The Galactico era has returned to Real Madrid. Kinda. Instead of splashing money on the best and biggest players in the world, Los Blancos has instead turned to the best youngsters that football has to offer. The likes of Vinicius, Rodrygo, Eduardo Camavinga, Aurelien Tchouameni and Jude Bellingham have all been stockpiled by Madrid. Turkey’s biggest talent for a generation is the latest and youngest addition to their U-25 World XI. This is none other than 18-year-old, Arda Guler.

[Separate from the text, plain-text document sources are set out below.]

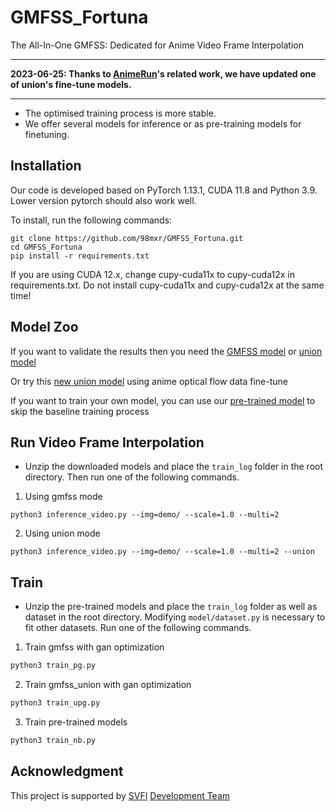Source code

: # GMFSS_Fortuna

The All-In-One GMFSS: Dedicated for Anime Video Frame Interpolation

---

**2023-06-25: Thanks to [AnimeRun](https://github.com/lisiyao21/AnimeRun/)'s related work, we have updated one of union's fine-tune models.**

---

- The optimised training process is more stable.
- We offer several models for inference or as pre-training models for finetuning.

## Installation

Our code is developed based on PyTorch 1.13.1, CUDA 11.8 and Python 3.9. Lower version pytorch should also work well.

To install, run the following commands:

```
git clone https://github.com/98mxr/GMFSS_Fortuna.git
cd GMFSS_Fortuna
pip install -r requirements.txt
```

If you are using CUDA 12.x, change cupy-cuda11x to cupy-cuda12x in requirements.txt.
Do not install cupy-cuda11x and cupy-cuda12x at the same time!

## Model Zoo

If you want to validate the results then you need the [GMFSS model](https://drive.google.com/file/d/1BKz8UDAPEt713IVUSZSpzpfz_Fi2Tfd_/view?usp=sharing) or [union model](https://drive.google.com/file/d/1Mvd1GxkWf-DpfE9OPOtqRM9KNk20kLP3/view?usp=sharing)

Or try this [new union model](https://drive.google.com/file/d/1_03uH6IvetezZIaYZzacxuXu-R4TklVc/view?usp=drive_link) using anime optical flow data fine-tune

If you want to train your own model, you can use our [pre-trained model](https://drive.google.com/file/d/1y5Spgidahk12Q0MO-ZlSVLDMRQoj6FJI/view?usp=sharing) to skip the baseline training process

## Run Video Frame Interpolation

- Unzip the downloaded models and place the `train_log` folder in the root directory. Then run one of the following commands.

1. Using gmfss mode

```
python3 inference_video.py --img=demo/ --scale=1.0 --multi=2
```

2. Using union mode

```
python3 inference_video.py --img=demo/ --scale=1.0 --multi=2 --union
```

## Train

- Unzip the pre-trained models and place the `train_log` folder as well as dataset in the root directory. Modifying `model/dataset.py` is necessary to fit other datasets. Run one of the following commands.

1. Train gmfss with gan optimization

```sh
python3 train_pg.py
```

2. Train gmfss_union with gan optimization

```sh
python3 train_upg.py
```

3. Train pre-trained models

```sh
python3 train_nb.py
```

## Acknowledgment

This project is supported by [SVFI](https://steamcommunity.com/app/1692080) [Development Team](https://github.com/Justin62628/Squirrel-RIFE) 
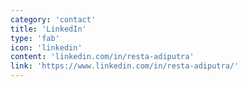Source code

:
```yaml
---
category: 'contact'
title: 'LinkedIn'
type: 'fab'
icon: 'linkedin'
content: 'linkedin.com/in/resta-adiputra'
link: 'https://www.linkedin.com/in/resta-adiputra/'
---
```

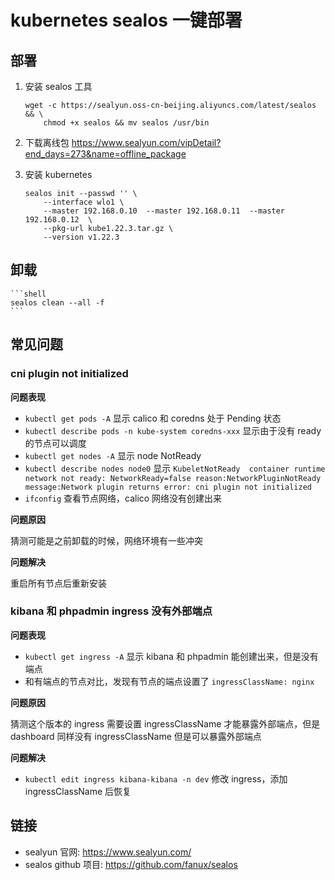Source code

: # kubernetes sealos 一键部署

[//]: <> (kubernetes, sealos, k8s)

## 部署

1. 安装 sealos 工具

    ```shell
    wget -c https://sealyun.oss-cn-beijing.aliyuncs.com/latest/sealos && \
        chmod +x sealos && mv sealos /usr/bin
    ```

2. 下载离线包 <https://www.sealyun.com/vipDetail?end_days=273&name=offline_package>
3. 安装 kubernetes

    ```shell
    sealos init --passwd '' \
        --interface wlo1 \
        --master 192.168.0.10  --master 192.168.0.11  --master 192.168.0.12  \
        --pkg-url kube1.22.3.tar.gz \
        --version v1.22.3
    ```

## 卸载

    ```shell
    sealos clean --all -f
    ```

## 常见问题

### cni plugin not initialized

**问题表现**

- `kubectl get pods -A` 显示 calico 和 coredns 处于 Pending 状态
- `kubectl describe pods -n kube-system coredns-xxx` 显示由于没有 ready 的节点可以调度
- `kubectl get nodes -A` 显示 node NotReady
- `kubectl describe nodes node0` 显示 `KubeletNotReady  container runtime network not ready: NetworkReady=false reason:NetworkPluginNotReady message:Network plugin returns error: cni plugin not initialized`
- `ifconfig` 查看节点网络，calico 网络没有创建出来

**问题原因**

猜测可能是之前卸载的时候，网络环境有一些冲突

**问题解决**

重启所有节点后重新安装

### kibana 和 phpadmin ingress 没有外部端点

**问题表现**

- `kubectl get ingress -A` 显示 kibana 和 phpadmin 能创建出来，但是没有端点
- 和有端点的节点对比，发现有节点的端点设置了 `ingressClassName: nginx`

**问题原因**

猜测这个版本的 ingress 需要设置 ingressClassName 才能暴露外部端点，但是 dashboard 同样没有 ingressClassName 但是可以暴露外部端点

**问题解决**

- `kubectl edit ingress kibana-kibana -n dev` 修改 ingress，添加 ingressClassName 后恢复

## 链接

- sealyun 官网: <https://www.sealyun.com/>
- sealos github 项目: <https://github.com/fanux/sealos>
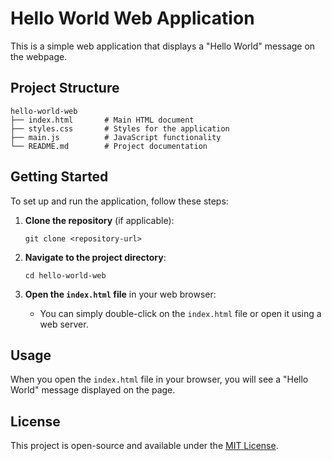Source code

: # Hello World Web Application

This is a simple web application that displays a "Hello World" message on the webpage. 

## Project Structure

```
hello-world-web
├── index.html       # Main HTML document
├── styles.css       # Styles for the application
├── main.js          # JavaScript functionality
└── README.md        # Project documentation
```

## Getting Started

To set up and run the application, follow these steps:

1. **Clone the repository** (if applicable):
   ```
   git clone <repository-url>
   ```

2. **Navigate to the project directory**:
   ```
   cd hello-world-web
   ```

3. **Open the `index.html` file** in your web browser:
   - You can simply double-click on the `index.html` file or open it using a web server.

## Usage

When you open the `index.html` file in your browser, you will see a "Hello World" message displayed on the page.

## License

This project is open-source and available under the [MIT License](LICENSE).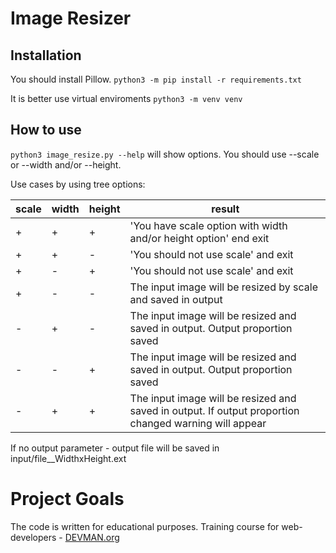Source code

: # Image Resizer
## Installation
You should install Pillow.
```python3 -m pip install -r requirements.txt```

It is better use virtual enviroments
```python3 -m venv venv```
## How to use
```python3 image_resize.py --help```
will show options.
You should use --scale or --width and/or --height.

Use cases by using tree options:

scale|width|height|result
-----|-----|------|------
+|+|+|'You have scale option with width and/or height option' end exit
+|+|-|'You should not use scale' and exit
+|-|+|'You should not use scale' and exit
+|-|-|The input image will be resized by scale and saved in output
-|+|-|The input image will be resized and saved in output. Output proportion saved
-|-|+|The input image will be resized and saved in output. Output proportion saved
-|+|+|The input image will be resized and saved in output. If output proportion changed warning will appear

If no output parameter - output file will be saved in input/file__WidthxHeight.ext

# Project Goals

The code is written for educational purposes. Training course for web-developers - [DEVMAN.org](https://devman.org)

At the start of the 2022/23 campaign, Guler was given the number 10 shirt at Fenerbahce, succeeding Mesut Ozil. The symbolism behind this move is multi-layered. Mesut Ozil, a German World Cup winner, is immensely proud of his Turkish roots and Guler succeeding him at Fenerbahce and now Madrid means he is seemingly destined to be the next footballing star to fly the flag for Turkey on the world stage. Yet, we’ve seen many young stars move to the Bernabeu and fail to succeed, so the high expectation on the young Turk’s shoulders needs to be tempered. However, there is no doubting the talent that resides in Guler’s left boot.
The Ankara-born playmaker had 6 goals and 6 assists in 35 games last season. I know these numbers don’t jump off the screen, but when you watch him play you can see the level of talent on display. The close control, the wriggling in and out of tight spaces, his absurd vision and playmaking ability and the shot power he possesses make him such a prodigious talent. At no offence to the Super Lig, Guler’s level of skill at 18 years old already seemed too much for it.
The man dubbed as the Turkish Messi plays in the same zones and style as his Argentine compatriot. He is a right-winger who loves to operate in the right half-space and number 10 zone, where he loves to pick out teammates, make opponents look foolish with his use of drawbacks or bend it into the top right-hand corner, or all the above in the same sequence.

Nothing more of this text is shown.